▶ _Required work_:
Where in the listing does the word "district" appear? Report each line that holds it.

▶ _Source records_:
+++
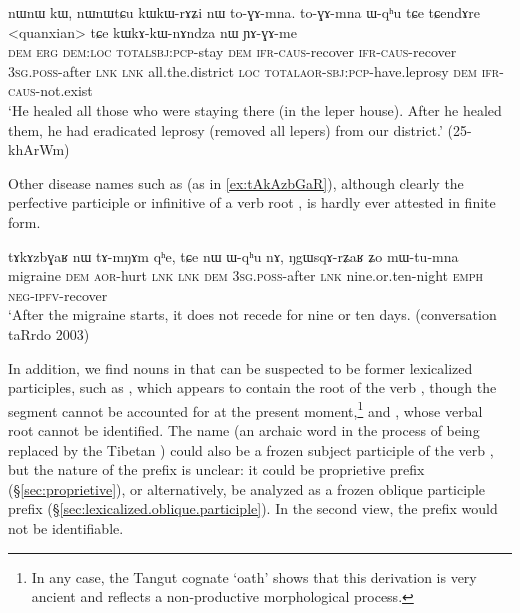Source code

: \begin{exe}
\ex \label{ex:kWkAkWnAndza}
 \gll nɯnɯ kɯ, nɯnɯtɕu kɯ\redp{}kɯ-rɤʑi nɯ to-ɣɤ-mna. to-ɣɤ-mna ɯ-qʰu tɕe tɕendɤre <quanxian> tɕe kɯ\redp{}kɤ-kɯ-nɤndza nɯ ɲɤ-ɣɤ-me \\
 \textsc{dem} \textsc{erg} \textsc{dem}:\textsc{loc} \textsc{total}\redp{}\textsc{sbj}:\textsc{pcp}-stay \textsc{dem} \textsc{ifr}-\textsc{caus}-recover  \textsc{ifr}-\textsc{caus}-recover  \textsc{3sg}.\textsc{poss}-after \textsc{lnk} \textsc{lnk} all.the.district \textsc{loc} \textsc{total}\redp{}\textsc{aor}-\textsc{sbj}:\textsc{pcp}-have.leprosy \textsc{dem} \textsc{ifr}-\textsc{caus}-not.exist \\
\glt `He healed all those who were staying there (in the leper house). After he healed them, he had eradicated leprosy (removed all lepers) from our district.' (25-khArWm) 
\end{exe}

Other disease names such as  (as in \ref{ex:tAkAzbGaR}), although clearly the perfective participle or infinitive of a verb root , is hardly ever attested in finite form.

\begin{exe}
\ex \label{ex:tAkAzbGaR}
 \gll tɤkɤzbɣaʁ nɯ tɤ-mŋɤm qʰe, tɕe nɯ ɯ-qʰu nɤ, ŋgɯsqɤ-rʑaʁ ʑo mɯ-tu-mna \\
 migraine \textsc{dem} \textsc{aor}-hurt \textsc{lnk} \textsc{lnk} \textsc{dem} \textsc{3sg}.\textsc{poss}-after \textsc{lnk} nine.or.ten-night \textsc{emph} \textsc{neg}-\textsc{ipfv}-recover \\
\glt `After the migraine starts, it does not recede for nine or ten days. (conversation taRrdo 2003)
\end{exe}

In addition, we find nouns in  that can be suspected to be former lexicalized participles, such as , which appears to contain the root of the verb   , though the segment  cannot be accounted for at the present moment,\footnote{In any case, the Tangut cognate   `oath' shows that this derivation is very ancient and reflects a non-productive morphological process. } and , whose verbal root cannot be identified. The name  (an archaic word in the process of being replaced by the Tibetan ) could also be a frozen subject participle  of the verb , but the nature of the prefix  is unclear: it could be proprietive prefix (§\ref{sec:proprietive}), or alternatively, be analyzed as a frozen oblique participle prefix (§\ref{sec:lexicalized.oblique.participle}). In the second view, the prefix  would not be identifiable.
+++
▶ _Answer box_:
 \textsc{dem} \textsc{erg} \textsc{dem}:\textsc{loc} \textsc{total}\redp{}\textsc{sbj}:\textsc{pcp}-stay \textsc{dem} \textsc{ifr}-\textsc{caus}-recover  \textsc{ifr}-\textsc{caus}-recover  \textsc{3sg}.\textsc{poss}-after \textsc{lnk} \textsc{lnk} all.the.district \textsc{loc} \textsc{total}\redp{}\textsc{aor}-\textsc{sbj}:\textsc{pcp}-have.leprosy \textsc{dem} \textsc{ifr}-\textsc{caus}-not.exist \\
\glt `He healed all those who were staying there (in the leper house). After he healed them, he had eradicated leprosy (removed all lepers) from our district.' (25-khArWm) 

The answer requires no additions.